How models are evaluated: benchmarks, and why they lie

Benchmark scores look like measurements, but they are arguments. Here is how model evaluation actually works, and why a high number can still mislead you.

research2026-05-06 16:14 KST·Lead Editor·7 min read

A benchmark score looks like a measurement. It has a number, a leaderboard, a winner. But a benchmark is closer to an argument than a measurement: it claims that performance on one carefully chosen task tells you something about ability in general. Sometimes that claim holds. Often it does not. Understanding how models are evaluated — and where the reasoning breaks — is what separates reading a leaderboard from being fooled by one.

This is not an argument that benchmarks are useless.

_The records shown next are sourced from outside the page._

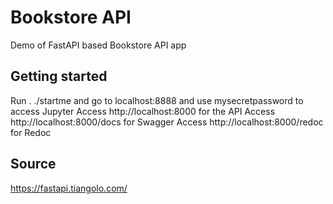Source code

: # Bookstore API

Demo of FastAPI based Bookstore API app

## Getting started

Run . ./startme and go to localhost:8888 and use mysecretpassword to access Jupyter
Access http://localhost:8000 for the API
Access http://localhost:8000/docs for Swagger
Access http://localhost:8000/redoc for Redoc

## Source

https://fastapi.tiangolo.com/
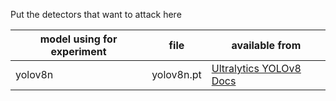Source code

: Put the detectors that want to attack here

|model using for experiment|file|available from|
|-|-|-|
|yolov8n|yolov8n.pt|[Ultralytics YOLOv8 Docs](https://docs.ultralytics.com/models/yolov8/)|
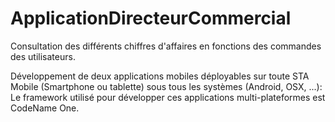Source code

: # ApplicationDirecteurCommercial

Consultation des différents chiffres d'affaires en fonctions des commandes des utilisateurs.

Développement de deux applications mobiles déployables sur toute STA Mobile (Smartphone ou tablette) sous tous les systèmes (Android, OSX, ...): Le framework utilisé pour développer ces applications multi-plateformes est CodeName One.
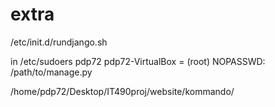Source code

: # extra

/etc/init.d/rundjango.sh

in /etc/sudoers
pdp72 pdp72-VirtualBox = (root) NOPASSWD: /path/to/manage.py

/home/pdp72/Desktop/IT490proj/website/kommando/
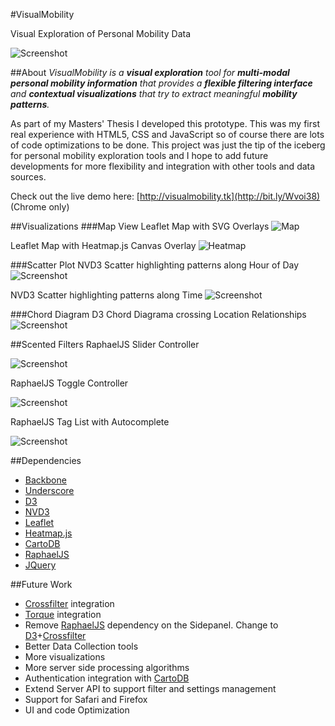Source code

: #VisualMobility

Visual Exploration of Personal Mobility Data

![Screenshot](https://raw.github.com/ffleandro/VisualMobility/master/examples/screenshot.png)


##About
_VisualMobility is a **visual exploration** tool for **multi-modal personal mobility information** that provides a **flexible filtering interface** and **contextual visualizations** that try to extract meaningful **mobility patterns**._

As part of my Masters' Thesis I developed this prototype. This was my first real experience with HTML5, CSS and JavaScript so of course there are lots of code optimizations to be done. This project was just the tip of the iceberg for personal mobility exploration tools and I hope to add future developments for more flexibility and integration with other tools and data sources.

Check out the live demo here:
[http://visualmobility.tk](http://bit.ly/Wvoi38) (Chrome only)


##Visualizations
###Map View
Leaflet Map with SVG Overlays
![Map](https://raw.github.com/ffleandro/VisualMobility/master/examples/map.png)

Leaflet Map with Heatmap.js Canvas Overlay
![Heatmap](https://raw.github.com/ffleandro/VisualMobility/master/examples/heatmap.png)

###Scatter Plot
NVD3 Scatter highlighting patterns along Hour of Day
![Screenshot](https://raw.github.com/ffleandro/VisualMobility/master/examples/scatter_time.png)

NVD3 Scatter highlighting patterns along Time
![Screenshot](https://raw.github.com/ffleandro/VisualMobility/master/examples/scatter_date.png)

###Chord Diagram
D3 Chord Diagrama crossing Location Relationships
![Screenshot](https://raw.github.com/ffleandro/VisualMobility/master/examples/chord_locations.png)

##Scented Filters
RaphaelJS Slider Controller

![Screenshot](https://raw.github.com/ffleandro/VisualMobility/master/examples/scented_slider.png)

RaphaelJS Toggle Controller

![Screenshot](https://raw.github.com/ffleandro/VisualMobility/master/examples/scented_toggle.png)

RaphaelJS Tag List with Autocomplete

![Screenshot](https://raw.github.com/ffleandro/VisualMobility/master/examples/scented_taglist.png)

##Dependencies
 * [Backbone](http://backbonejs.org/)
 * [Underscore](http://underscorejs.org/)
 * [D3](http://d3js.org)
 * [NVD3](http://nvd3.com/)
 * [Leaflet](http://leaflet.cloudmade.com/)
 * [Heatmap.js](https://github.com/pa7/heatmap.js)
 * [CartoDB](http://cartodb.com/)
 * [RaphaelJS](http://raphaeljs.com/)
 * [JQuery](http://jquery.com/)

##Future Work

 * [Crossfilter](http://square.github.com/crossfilter/) integration
 * [Torque](https://github.com/CartoDB/torque) integration
 * Remove [RaphaelJS](http://raphaeljs.com/) dependency on the Sidepanel. Change to [D3](http://d3js.org)+[Crossfilter](http://square.github.com/crossfilter/)
 * Better Data Collection tools
 * More visualizations
 * More server side processing algorithms
 * Authentication integration with [CartoDB](http://cartodb.com/)
 * Extend Server API to support filter and settings management
 * Support for Safari and Firefox
 * UI and code Optimization
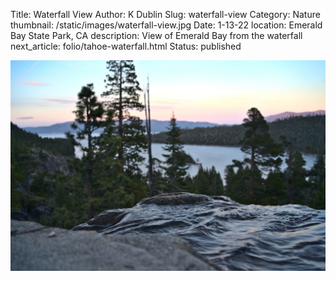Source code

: Title: Waterfall View
Author: K Dublin
Slug: waterfall-view
Category: Nature
thumbnail: /static/images/waterfall-view.jpg
Date: 1-13-22
location: Emerald Bay State Park, CA
description: View of Emerald Bay from the waterfall
next_article: folio/tahoe-waterfall.html
Status: published

<img src="../static/images/waterfall-view.jpg" alt="Waterfall that flows each spring" width=1000px />
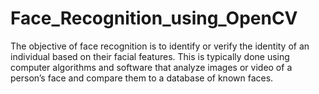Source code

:# Face_Recognition_using_OpenCV
The objective of face recognition is to identify or verify the identity of an individual based on their facial features. This is typically done using computer algorithms and software that analyze images or video of a person’s face and compare them to a database of known faces.
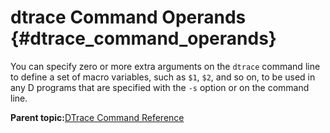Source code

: 
# dtrace Command Operands {#dtrace_command_operands}

You can specify zero or more extra arguments on the `dtrace` command line to define a set of macro variables, such as `$1`, `$2`, and so on, to be used in any D programs that are specified with the `-s` option or on the command line.

**Parent topic:**[DTrace Command Reference](../reference/dtrace_command_reference.md)

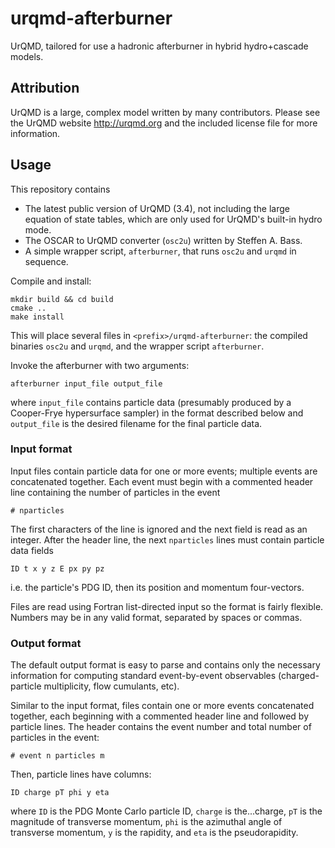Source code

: # urqmd-afterburner

UrQMD, tailored for use a hadronic afterburner in hybrid hydro+cascade models.

## Attribution

UrQMD is a large, complex model written by many contributors.
Please see the UrQMD website http://urqmd.org and the included license file for more information.

## Usage

This repository contains

- The latest public version of UrQMD (3.4), not including the large equation of state tables, which are only used for UrQMD's built-in hydro mode.
- The OSCAR to UrQMD converter (`osc2u`) written by Steffen A. Bass.
- A simple wrapper script, `afterburner`, that runs `osc2u` and `urqmd` in sequence.

Compile and install:

    mkdir build && cd build
    cmake ..
    make install

This will place several files in `<prefix>/urqmd-afterburner`: the compiled binaries `osc2u` and `urqmd`, and the wrapper script `afterburner`.

Invoke the afterburner with two arguments:

    afterburner input_file output_file

where `input_file` contains particle data (presumably produced by a Cooper-Frye hypersurface sampler) in the format described below and `output_file` is the desired filename for the final particle data.

### Input format

Input files contain particle data for one or more events; multiple events are concatenated together.
Each event must begin with a commented header line containing the number of particles in the event

    # nparticles

The first characters of the line is ignored and the next field is read as an integer.
After the header line, the next `nparticles` lines must contain particle data fields

    ID t x y z E px py pz

i.e. the particle's PDG ID, then its position and momentum four-vectors.

Files are read using Fortran list-directed input so the format is fairly flexible.
Numbers may be in any valid format, separated by spaces or commas.

### Output format

The default output format is easy to parse and contains only the necessary information for computing standard event-by-event observables (charged-particle multiplicity, flow cumulants, etc).

Similar to the input format, files contain one or more events concatenated together, each beginning with a commented header line and followed by particle lines.
The header contains the event number and total number of particles in the event:

    # event n particles m

Then, particle lines have columns:

    ID charge pT phi y eta

where `ID` is the PDG Monte Carlo particle ID, `charge` is the...charge, `pT` is the magnitude of transverse momentum, `phi` is the azimuthal angle of transverse momentum, `y` is the rapidity, and `eta` is the pseudorapidity.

They are essential; without shared tests, every claim about model quality would be marketing. The point is to read them the way a careful person reads any statistic: knowing what it measures, what it leaves out, and how it can quietly mislead.

What a benchmark really is

Strip away the leaderboard and a benchmark is three things: a fixed set of tasks, a way to run a model on them, and a rule for scoring the answers. That is it. The score summarizes how the model did on those specific tasks under that specific scoring rule.

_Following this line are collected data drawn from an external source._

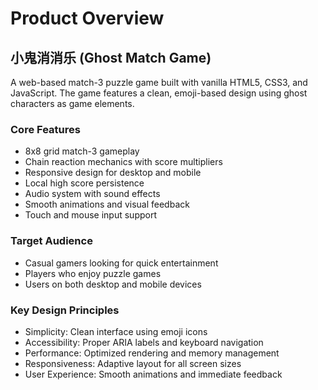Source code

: # Product Overview

## 小鬼消消乐 (Ghost Match Game)

A web-based match-3 puzzle game built with vanilla HTML5, CSS3, and JavaScript. The game features a clean, emoji-based design using ghost characters as game elements.

### Core Features
- 8x8 grid match-3 gameplay
- Chain reaction mechanics with score multipliers
- Responsive design for desktop and mobile
- Local high score persistence
- Audio system with sound effects
- Smooth animations and visual feedback
- Touch and mouse input support

### Target Audience
- Casual gamers looking for quick entertainment
- Players who enjoy puzzle games
- Users on both desktop and mobile devices

### Key Design Principles
- Simplicity: Clean interface using emoji icons
- Accessibility: Proper ARIA labels and keyboard navigation
- Performance: Optimized rendering and memory management
- Responsiveness: Adaptive layout for all screen sizes
- User Experience: Smooth animations and immediate feedback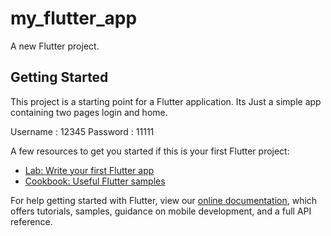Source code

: # my_flutter_app

A new Flutter project.

## Getting Started

This project is a starting point for a Flutter application.
Its Just a simple app containing two pages
login and home. 


Username : 12345
Password : 11111

A few resources to get you started if this is your first Flutter project:

- [Lab: Write your first Flutter app](https://flutter.dev/docs/get-started/codelab)
- [Cookbook: Useful Flutter samples](https://flutter.dev/docs/cookbook)

For help getting started with Flutter, view our
[online documentation](https://flutter.dev/docs), which offers tutorials,
samples, guidance on mobile development, and a full API reference.
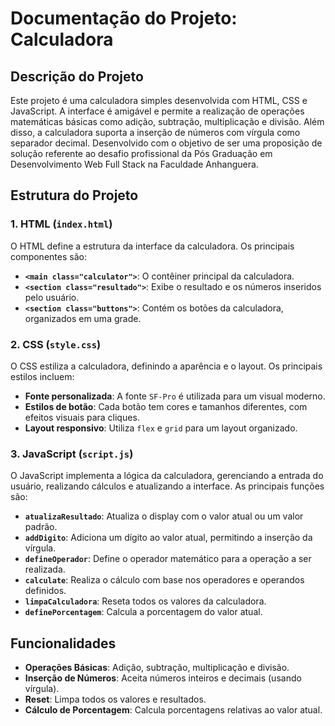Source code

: # Documentação do Projeto: Calculadora

## Descrição do Projeto

Este projeto é uma calculadora simples desenvolvida com HTML, CSS e JavaScript. A interface é amigável e permite a realização de operações matemáticas básicas como adição, subtração, multiplicação e divisão. Além disso, a calculadora suporta a inserção de números com vírgula como separador decimal. Desenvolvido com o objetivo de ser uma proposição de solução referente ao desafio profissional da Pós Graduação em Desenvolvimento Web Full Stack na Faculdade Anhanguera.

## Estrutura do Projeto

### 1. HTML (`index.html`)

O HTML define a estrutura da interface da calculadora. Os principais componentes são:

- **`<main class="calculator">`**: O contêiner principal da calculadora.
- **`<section class="resultado">`**: Exibe o resultado e os números inseridos pelo usuário.
- **`<section class="buttons">`**: Contém os botões da calculadora, organizados em uma grade.



### 2. CSS (`style.css`)

O CSS estiliza a calculadora, definindo a aparência e o layout. Os principais estilos incluem:

- **Fonte personalizada**: A fonte `SF-Pro` é utilizada para um visual moderno.
- **Estilos de botão**: Cada botão tem cores e tamanhos diferentes, com efeitos visuais para cliques.
- **Layout responsivo**: Utiliza `flex` e `grid` para um layout organizado.


### 3. JavaScript (`script.js`)

O JavaScript implementa a lógica da calculadora, gerenciando a entrada do usuário, realizando cálculos e atualizando a interface. As principais funções são:

- **`atualizaResultado`**: Atualiza o display com o valor atual ou um valor padrão.
- **`addDigito`**: Adiciona um dígito ao valor atual, permitindo a inserção da vírgula.
- **`defineOperador`**: Define o operador matemático para a operação a ser realizada.
- **`calculate`**: Realiza o cálculo com base nos operadores e operandos definidos.
- **`limpaCalculadora`**: Reseta todos os valores da calculadora.
- **`definePorcentagem`**: Calcula a porcentagem do valor atual.



## Funcionalidades

- **Operações Básicas**: Adição, subtração, multiplicação e divisão.
- **Inserção de Números**: Aceita números inteiros e decimais (usando vírgula).
- **Reset**: Limpa todos os valores e resultados.
- **Cálculo de Porcentagem**: Calcula porcentagens relativas ao valor atual.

The leap — and it is a leap — is from "did well on these tasks" to "is good at this kind of thing." That generalization is only as strong as the benchmark is representative of the real work you care about. A coding benchmark made of self-contained puzzles may say little about maintaining a large messy codebase. A reading test of short clean passages may say little about long, contradictory documents. The number is real; the generalization is a hypothesis.

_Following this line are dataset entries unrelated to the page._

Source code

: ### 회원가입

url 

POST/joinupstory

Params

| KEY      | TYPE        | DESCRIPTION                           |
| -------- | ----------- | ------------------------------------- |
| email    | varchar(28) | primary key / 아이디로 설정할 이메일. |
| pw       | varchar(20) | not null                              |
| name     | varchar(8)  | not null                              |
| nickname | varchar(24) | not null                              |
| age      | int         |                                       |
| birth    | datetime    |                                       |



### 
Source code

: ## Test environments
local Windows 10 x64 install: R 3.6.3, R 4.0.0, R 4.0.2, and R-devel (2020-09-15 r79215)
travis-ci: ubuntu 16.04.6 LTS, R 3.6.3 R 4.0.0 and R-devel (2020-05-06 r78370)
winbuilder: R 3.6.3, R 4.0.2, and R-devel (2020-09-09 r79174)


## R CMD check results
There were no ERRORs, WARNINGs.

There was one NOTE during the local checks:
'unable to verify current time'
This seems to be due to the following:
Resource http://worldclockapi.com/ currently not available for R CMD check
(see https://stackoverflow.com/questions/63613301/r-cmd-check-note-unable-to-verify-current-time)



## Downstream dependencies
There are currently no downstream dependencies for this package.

It is worth pausing on who builds benchmarks and why. Some are academic efforts to track progress on a research question. Some are built by the very teams whose models are being ranked. None are neutral acts of nature: each one encodes a choice about what counts as good, what tasks deserve attention, and what gets ignored. When you read a score, you are also reading the values of whoever decided the test was worth making. That does not make benchmarks dishonest — but it does mean a benchmark measures what its authors thought mattered, which may not be what matters to you.

Why a single number hides more than it shows

Leaderboards compress a model into one figure so it can be ranked. Compression is the whole point and also the whole danger. Two models with the same headline score can differ enormously in where they succeed and fail — one steady across the board, the other brilliant on easy items and helpless on hard ones, averaging to the same place.

A single number also erases the questions that usually matter most: How does it behave at the edges? How does it fail — gracefully, or with confident nonsense? Is it consistent across rephrasings of the same task? None of that survives the collapse to one digit. This is why holistic evaluation efforts argue for reporting many dimensions — accuracy, robustness, calibration, and more — rather than a single rank. A model is a surface, and a leaderboard photographs it from one angle.

Contamination: when the test leaks into training

The most corrosive problem in model evaluation is contamination: the test questions, or close cousins of them, appearing in the model's training data. Models train on enormous swaths of the public internet, and popular benchmarks live on that same internet. When a model has effectively seen the answers, a high score measures memorization, not ability — like a student who got the exam in advance.

Contamination is hard to detect and hard to rule out, which is why a striking benchmark result deserves a specific question: could the model have seen this before? It also explains why fresh, held-out, or frequently rotated tests are valued — and why a model that dominates an old public benchmark but stumbles on a freshly written equivalent should make you suspicious rather than impressed.

Teaching to the test

Even without leaked answers, benchmarks distort what they measure. Once a benchmark becomes the scoreboard everyone watches, effort flows toward raising that score — sometimes by genuinely improving the model, sometimes by optimizing for the benchmark's quirks. The result is a model tuned to look good on the test while the underlying ability it was meant to track lags behind.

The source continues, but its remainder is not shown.